AIM OF THE TASK – Scan the records below. List lines holding "into".

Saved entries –
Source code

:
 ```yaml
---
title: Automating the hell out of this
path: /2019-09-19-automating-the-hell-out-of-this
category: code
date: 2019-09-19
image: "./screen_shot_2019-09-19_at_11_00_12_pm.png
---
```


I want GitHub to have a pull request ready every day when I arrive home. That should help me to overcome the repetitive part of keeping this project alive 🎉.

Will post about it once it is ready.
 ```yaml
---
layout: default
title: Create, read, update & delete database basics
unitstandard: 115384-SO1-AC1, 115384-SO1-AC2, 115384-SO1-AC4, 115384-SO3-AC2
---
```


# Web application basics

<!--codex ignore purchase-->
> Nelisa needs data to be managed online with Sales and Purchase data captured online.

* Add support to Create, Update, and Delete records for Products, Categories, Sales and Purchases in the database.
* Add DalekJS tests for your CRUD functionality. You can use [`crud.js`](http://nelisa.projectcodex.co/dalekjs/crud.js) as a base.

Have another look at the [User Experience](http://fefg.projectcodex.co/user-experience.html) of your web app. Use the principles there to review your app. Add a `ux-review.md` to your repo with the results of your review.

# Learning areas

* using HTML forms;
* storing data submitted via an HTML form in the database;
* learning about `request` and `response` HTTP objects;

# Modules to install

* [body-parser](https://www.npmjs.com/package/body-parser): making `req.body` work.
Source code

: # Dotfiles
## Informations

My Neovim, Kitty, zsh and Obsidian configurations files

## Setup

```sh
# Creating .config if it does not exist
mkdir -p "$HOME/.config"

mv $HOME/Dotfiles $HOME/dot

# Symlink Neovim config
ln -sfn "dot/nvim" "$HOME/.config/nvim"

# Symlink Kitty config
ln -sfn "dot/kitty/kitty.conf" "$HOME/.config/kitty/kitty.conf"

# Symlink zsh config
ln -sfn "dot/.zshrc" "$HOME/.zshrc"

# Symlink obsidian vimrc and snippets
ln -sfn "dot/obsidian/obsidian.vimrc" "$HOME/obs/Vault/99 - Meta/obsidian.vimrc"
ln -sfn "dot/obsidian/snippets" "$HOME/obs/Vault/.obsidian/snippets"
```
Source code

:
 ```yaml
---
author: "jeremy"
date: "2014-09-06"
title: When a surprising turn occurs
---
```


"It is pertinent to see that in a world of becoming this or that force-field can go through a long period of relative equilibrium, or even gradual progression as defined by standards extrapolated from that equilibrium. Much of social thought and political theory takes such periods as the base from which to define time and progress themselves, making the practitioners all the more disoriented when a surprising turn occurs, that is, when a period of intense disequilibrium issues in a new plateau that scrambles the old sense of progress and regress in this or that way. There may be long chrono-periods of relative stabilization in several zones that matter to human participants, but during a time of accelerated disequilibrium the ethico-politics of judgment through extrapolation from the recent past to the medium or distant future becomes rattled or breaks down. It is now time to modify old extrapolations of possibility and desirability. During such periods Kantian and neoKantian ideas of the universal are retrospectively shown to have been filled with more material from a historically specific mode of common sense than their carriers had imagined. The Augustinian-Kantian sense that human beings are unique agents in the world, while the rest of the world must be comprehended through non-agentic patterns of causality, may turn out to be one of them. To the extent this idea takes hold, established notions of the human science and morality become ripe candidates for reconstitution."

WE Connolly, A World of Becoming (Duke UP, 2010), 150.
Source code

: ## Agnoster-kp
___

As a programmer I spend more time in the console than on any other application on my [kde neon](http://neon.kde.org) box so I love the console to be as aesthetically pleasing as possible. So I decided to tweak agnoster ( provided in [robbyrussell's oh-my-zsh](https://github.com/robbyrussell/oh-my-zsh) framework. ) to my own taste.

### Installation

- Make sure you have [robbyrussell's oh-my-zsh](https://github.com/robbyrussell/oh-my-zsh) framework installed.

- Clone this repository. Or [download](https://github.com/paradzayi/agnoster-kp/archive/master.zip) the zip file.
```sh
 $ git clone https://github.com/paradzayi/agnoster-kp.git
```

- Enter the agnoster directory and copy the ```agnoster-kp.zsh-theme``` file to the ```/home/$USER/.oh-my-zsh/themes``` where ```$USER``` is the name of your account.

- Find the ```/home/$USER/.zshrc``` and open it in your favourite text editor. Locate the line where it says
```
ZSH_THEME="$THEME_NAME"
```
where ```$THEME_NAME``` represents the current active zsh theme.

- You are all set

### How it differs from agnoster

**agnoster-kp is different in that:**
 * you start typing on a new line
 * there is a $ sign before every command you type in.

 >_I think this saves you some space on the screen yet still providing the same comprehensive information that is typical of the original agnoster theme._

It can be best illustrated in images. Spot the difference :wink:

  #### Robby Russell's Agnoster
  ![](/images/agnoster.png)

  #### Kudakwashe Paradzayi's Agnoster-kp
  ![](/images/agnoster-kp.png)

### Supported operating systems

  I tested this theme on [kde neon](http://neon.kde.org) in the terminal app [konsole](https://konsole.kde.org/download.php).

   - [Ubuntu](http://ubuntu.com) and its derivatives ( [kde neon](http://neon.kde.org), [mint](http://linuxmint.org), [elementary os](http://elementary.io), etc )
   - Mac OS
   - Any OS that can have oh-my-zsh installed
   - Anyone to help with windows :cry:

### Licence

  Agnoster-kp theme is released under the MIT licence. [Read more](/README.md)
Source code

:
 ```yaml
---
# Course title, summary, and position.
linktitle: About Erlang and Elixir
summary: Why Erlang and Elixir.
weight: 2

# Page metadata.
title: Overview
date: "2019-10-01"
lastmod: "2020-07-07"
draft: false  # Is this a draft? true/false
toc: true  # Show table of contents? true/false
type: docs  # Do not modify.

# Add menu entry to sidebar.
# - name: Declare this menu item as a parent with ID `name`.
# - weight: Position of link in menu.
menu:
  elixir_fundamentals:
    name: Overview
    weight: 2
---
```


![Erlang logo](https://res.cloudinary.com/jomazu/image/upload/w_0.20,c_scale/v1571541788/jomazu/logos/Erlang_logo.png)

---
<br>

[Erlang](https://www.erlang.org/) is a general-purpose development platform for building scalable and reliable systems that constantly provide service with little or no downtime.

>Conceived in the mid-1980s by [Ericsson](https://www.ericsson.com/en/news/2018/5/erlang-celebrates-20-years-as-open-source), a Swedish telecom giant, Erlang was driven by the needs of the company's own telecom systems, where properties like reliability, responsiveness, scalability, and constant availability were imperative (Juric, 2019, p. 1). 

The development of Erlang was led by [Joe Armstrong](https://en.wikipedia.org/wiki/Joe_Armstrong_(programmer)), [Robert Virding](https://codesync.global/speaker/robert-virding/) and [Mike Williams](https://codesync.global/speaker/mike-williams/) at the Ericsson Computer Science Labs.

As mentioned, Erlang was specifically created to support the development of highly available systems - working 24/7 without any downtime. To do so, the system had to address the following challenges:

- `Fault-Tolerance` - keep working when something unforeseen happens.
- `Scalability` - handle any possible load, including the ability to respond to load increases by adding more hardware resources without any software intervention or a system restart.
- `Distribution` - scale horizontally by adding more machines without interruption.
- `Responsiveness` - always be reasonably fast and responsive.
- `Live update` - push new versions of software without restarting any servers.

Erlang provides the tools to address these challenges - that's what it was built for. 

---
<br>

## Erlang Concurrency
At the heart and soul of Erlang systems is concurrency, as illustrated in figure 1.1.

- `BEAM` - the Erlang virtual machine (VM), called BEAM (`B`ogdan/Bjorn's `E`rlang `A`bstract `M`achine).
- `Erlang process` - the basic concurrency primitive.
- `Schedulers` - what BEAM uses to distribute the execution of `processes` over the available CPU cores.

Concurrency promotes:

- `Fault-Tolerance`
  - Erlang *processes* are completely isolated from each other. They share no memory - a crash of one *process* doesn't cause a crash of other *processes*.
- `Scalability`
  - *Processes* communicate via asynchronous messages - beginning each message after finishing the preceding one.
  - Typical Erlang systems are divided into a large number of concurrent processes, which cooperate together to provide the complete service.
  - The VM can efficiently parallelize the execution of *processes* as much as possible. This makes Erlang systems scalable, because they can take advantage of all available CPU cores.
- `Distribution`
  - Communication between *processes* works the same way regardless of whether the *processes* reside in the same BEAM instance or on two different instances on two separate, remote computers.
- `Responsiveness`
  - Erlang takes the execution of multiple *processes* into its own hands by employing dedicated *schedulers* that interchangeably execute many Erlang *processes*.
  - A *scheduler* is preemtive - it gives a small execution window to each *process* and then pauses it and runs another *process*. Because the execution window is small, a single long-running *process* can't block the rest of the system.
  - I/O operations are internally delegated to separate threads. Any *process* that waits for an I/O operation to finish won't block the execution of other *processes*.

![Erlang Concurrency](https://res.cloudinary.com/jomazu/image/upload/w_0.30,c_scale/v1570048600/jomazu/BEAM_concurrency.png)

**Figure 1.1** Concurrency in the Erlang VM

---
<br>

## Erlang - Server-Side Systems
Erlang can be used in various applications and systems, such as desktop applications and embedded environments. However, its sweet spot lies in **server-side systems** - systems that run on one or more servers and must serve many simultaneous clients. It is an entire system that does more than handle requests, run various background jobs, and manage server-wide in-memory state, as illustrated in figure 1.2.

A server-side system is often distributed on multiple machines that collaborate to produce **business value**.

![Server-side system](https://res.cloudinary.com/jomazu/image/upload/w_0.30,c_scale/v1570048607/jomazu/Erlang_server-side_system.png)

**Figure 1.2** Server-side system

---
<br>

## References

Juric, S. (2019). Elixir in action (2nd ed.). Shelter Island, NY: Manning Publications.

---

ANSWER TO THIS EXERCISE –
  - Typical Erlang systems are divided into a large number of concurrent processes, which cooperate together to provide the complete service.
  - Erlang takes the execution of multiple *processes* into its own hands by employing dedicated *schedulers* that interchangeably execute many Erlang *processes*.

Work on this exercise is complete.